The radio station is a Monument to History - it was there that the Gliwice provocation, a false flag operation that was a propaganda diversionary action, took place on August 31, 1939. To gain a pretext for declaring war on Poland, the Third Reich planned a series of staged events on the Polish-German border. In Gliwice, German attackers posing as Poles attacked a radio station. Franciszek Honiok, considered the symbolic first casualty of World War II, was killed in the action. From the prepared message, only nine words finally reached radio listeners: "Attention, this is Gliwice. The radio station is in Polish hands...".

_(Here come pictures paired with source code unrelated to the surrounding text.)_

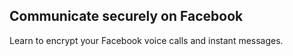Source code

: 
## Communicate securely on Facebook

Learn to encrypt your Facebook voice calls and instant messages.

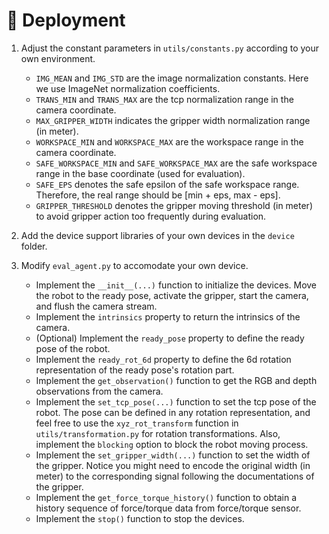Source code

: # 🤖 Deployment

1. Adjust the constant parameters in `utils/constants.py` according to your own environment.
   - `IMG_MEAN` and `IMG_STD` are the image normalization constants. Here we use ImageNet normalization coefficients.
   - `TRANS_MIN` and `TRANS_MAX` are the tcp normalization range in the camera coordinate.
   - `MAX_GRIPPER_WIDTH` indicates the gripper width normalization range (in meter).
   - `WORKSPACE_MIN` and `WORKSPACE_MAX` are the workspace range in the camera coordinate. 
   - `SAFE_WORKSPACE_MIN` and `SAFE_WORKSPACE_MAX` are the safe workspace range in the base coordinate (used for evaluation).
   - `SAFE_EPS` denotes the safe epsilon of the safe workspace range. Therefore, the real range should be [min + eps, max - eps].
   - `GRIPPER_THRESHOLD` denotes the gripper moving threshold (in meter) to avoid gripper action too frequently during evaluation.

2. Add the device support libraries of your own devices in the `device` folder.

3. Modify `eval_agent.py` to accomodate your own device.
   - Implement the `__init__(...)` function to initialize the devices. Move the robot to the ready pose, activate the gripper, start the camera, and flush the camera stream.
   - Implement the `intrinsics` property to return the intrinsics of the camera.
   - (Optional) Implement the `ready_pose` property to define the ready pose of the robot.
   - Implement the `ready_rot_6d` property to define the 6d rotation representation of the ready pose's rotation part.
   - Implement the `get_observation()` function to get the RGB and depth observations from the camera.
   - Implement the `set_tcp_pose(...)` function to set the tcp pose of the robot. The pose can be defined in any rotation representation, and feel free to use the `xyz_rot_transform` function in `utils/transformation.py` for rotation transformations. Also, implement the `blocking` option to block the robot moving process.
   - Implement the `set_gripper_width(...)` function to set the width of the gripper. Notice you might need to encode the original width (in meter) to the corresponding signal following the documentations of the gripper.
   - Implement the `get_force_torque_history()` function to obtain a history sequence of force/torque data from force/torque sensor.
   - Implement the `stop()` function to stop the devices.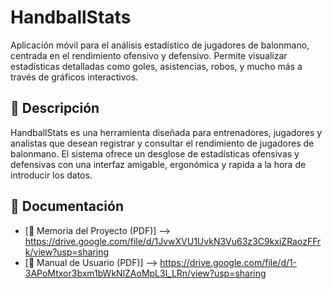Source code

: # HandballStats

Aplicación móvil para el análisis estadístico de jugadores de balonmano, centrada en el rendimiento ofensivo y defensivo. Permite visualizar estadísticas detalladas como goles, asistencias, robos, y mucho más a través de gráficos interactivos.

## 📄 Descripción

HandballStats es una herramienta diseñada para entrenadores, jugadores y analistas que desean registrar y consultar el rendimiento de jugadores de balonmano. El sistema ofrece un desglose de estadísticas ofensivas y defensivas con una interfaz amigable, ergonómica y rapida a la hora de introducir los datos.

## 📘 Documentación

- [📄 Memoria del Proyecto (PDF)] --> https://drive.google.com/file/d/1JvwXVU1UvkN3Vu63z3C9kxiZRaozFFrk/view?usp=sharing 
- [📘 Manual de Usuario (PDF)] --> https://drive.google.com/file/d/1-3APoMtxor3bxm1bWkNlZAoMpL3l_LRn/view?usp=sharing
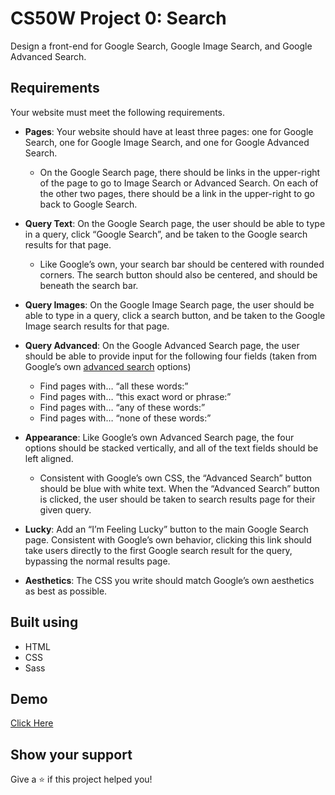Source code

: # CS50W Project 0: Search

Design a front-end for Google Search, Google Image Search, and Google Advanced Search.

## Requirements

Your website must meet the following requirements.

- **Pages**: Your website should have at least three pages: one for Google Search, one for Google Image Search, and one for Google Advanced Search.

  - On the Google Search page, there should be links in the upper-right of the page to go to Image Search or Advanced Search. On each of the other two pages, there should be a link in the upper-right to go back to Google Search.

- **Query Text**: On the Google Search page, the user should be able to type in a query, click “Google Search”, and be taken to the Google search results for that page.

  - Like Google’s own, your search bar should be centered with rounded corners. The search button should also be centered, and should be beneath the search bar.

- **Query Images**: On the Google Image Search page, the user should be able to type in a query, click a search button, and be taken to the Google Image search results for that page.

- **Query Advanced**: On the Google Advanced Search page, the user should be able to provide input for the following four fields (taken from Google’s own [advanced search](https://www.google.com/advanced_search) options)

  - Find pages with… “all these words:”
  - Find pages with… “this exact word or phrase:”
  - Find pages with… “any of these words:”
  - Find pages with… “none of these words:”

- **Appearance**: Like Google’s own Advanced Search page, the four options should be stacked vertically, and all of the text fields should be left aligned.

  - Consistent with Google’s own CSS, the “Advanced Search” button should be blue with white text. When the “Advanced Search” button is clicked, the user should be taken to search results page for their given query.

- **Lucky**: Add an “I’m Feeling Lucky” button to the main Google Search page. Consistent with Google’s own behavior, clicking this link should take users directly to the first Google search result for the query, bypassing the normal results page.

- **Aesthetics**: The CSS you write should match Google’s own aesthetics as best as possible.

## Built using

- HTML
- CSS
- Sass

## Demo

[Click Here](https://youtu.be/zoP0GsIacrI)

## Show your support

Give a ⭐️ if this project helped you!
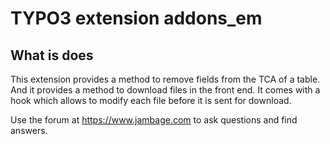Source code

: # TYPO3 extension addons_em

## What is does

This extension provides a method to remove fields from the TCA of a table.
And it provides a method to download files in the front end. It comes with a hook
which allows to modify each file before it is sent for download.

Use the forum at https://www.jambage.com to ask questions and find answers.




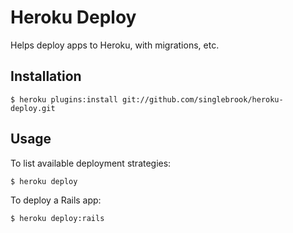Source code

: # Heroku Deploy

Helps deploy apps to Heroku, with migrations, etc.

## Installation

    $ heroku plugins:install git://github.com/singlebrook/heroku-deploy.git

## Usage

To list available deployment strategies:

    $ heroku deploy

To deploy a Rails app:

    $ heroku deploy:rails

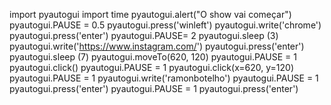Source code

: import pyautogui
import time
pyautogui.alert("O show vai começar")
pyautogui.PAUSE = 0.5
pyautogui.press('winleft')
pyautogui.write('chrome')
pyautogui.press('enter')
pyautogui.PAUSE= 2
pyautogui.sleep (3)
pyautogui.write('https://www.instagram.com/')
pyautogui.press('enter')
pyautogui.sleep (7)
pyautogui.moveTo(620, 120)
pyautogui.PAUSE = 1
pyautogui.click()
pyautogui.PAUSE = 1
pyautogui.click(x=620, y=120)
pyautogui.PAUSE = 1
pyautogui.write('ramonbotelho')
pyautogui.PAUSE = 1
pyautogui.press('enter')
pyautogui.PAUSE = 1
pyautogui.press('enter')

An article on FALSE FLAG appeared in. KF43
The contemporary image of the Gliwice tower is a visual sign associated with the city. Jadwiga Janowska's series "False Flags" is a photographic project about the subjectification of symbols. Janowska alludes to history, using archival photographs taken during the construction of the radio station's mast, then depicting its contemporary face. She shows the omnipresence of the tower, towering over the city, emerging from behind buildings and trees, present in public and private spaces, and even on the bodies of residents. The sign is exploited in various ways. In a perverse way, the photographer emphasizes that the symbol of the city escapes rigid frameworks and becomes a way of identifying with a place. "False flag" by Jadwiga Janowska indicates that the symbol of a given space is, on the one hand, something permanent, and on the other hand it is also the most subjective thing in the city.